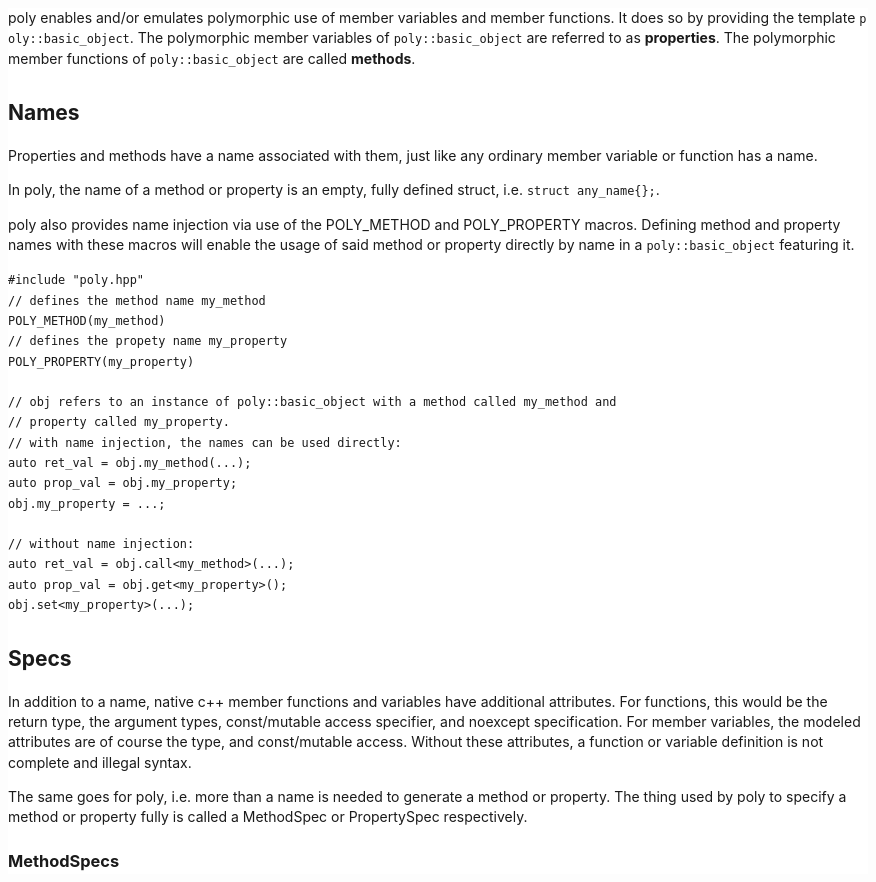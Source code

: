 poly enables and/or emulates polymorphic use of member variables and member
functions. It does so by providing the template `poly::basic_object`.
The polymorphic member variables of `poly::basic_object` are referred to as
**properties**. The polymorphic member functions of `poly::basic_object` are called
**methods**.

## Names

Properties and methods have a name associated with them, just like
any ordinary member variable or function has a name.

In poly, the name of a method or property is an empty, fully defined struct, i.e.
`struct any_name{};`.

poly also provides name injection via use of the POLY_METHOD and POLY_PROPERTY
macros. Defining method and property names with these macros will enable the
usage of said method or property directly by name in a `poly::basic_object`
featuring it.

```{cpp}
#include "poly.hpp"
// defines the method name my_method
POLY_METHOD(my_method)
// defines the propety name my_property
POLY_PROPERTY(my_property)

// obj refers to an instance of poly::basic_object with a method called my_method and
// property called my_property.
// with name injection, the names can be used directly:
auto ret_val = obj.my_method(...);
auto prop_val = obj.my_property;
obj.my_property = ...;

// without name injection:
auto ret_val = obj.call<my_method>(...);
auto prop_val = obj.get<my_property>();
obj.set<my_property>(...);
```

## Specs

In addition to a name, native c++ member functions and variables have additional
attributes. For functions, this would be the return type, the argument types,
const/mutable access specifier, and noexcept specification. For member
variables, the modeled attributes are of course the type, and const/mutable
access. Without these attributes, a function or variable definition is not
complete and illegal syntax.

The same goes for poly, i.e. more than a name is needed to generate a method or
property. The thing used by poly to specify a method or property fully is called
a MethodSpec or PropertySpec respectively.

### MethodSpecs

## Try it
From the first line through the line with "macros. Defining method", output those lines of the entries above exactly, and nothing else, with the pictures left out.

## Response
Source code

: poly enables and/or emulates polymorphic use of member variables and member
functions. It does so by providing the template `poly::basic_object`.
The polymorphic member variables of `poly::basic_object` are referred to as
**properties**. The polymorphic member functions of `poly::basic_object` are called
**methods**.

## Names

Properties and methods have a name associated with them, just like
any ordinary member variable or function has a name.

In poly, the name of a method or property is an empty, fully defined struct, i.e.
`struct any_name{};`.

poly also provides name injection via use of the POLY_METHOD and POLY_PROPERTY
macros. Defining method and property names with these macros will enable the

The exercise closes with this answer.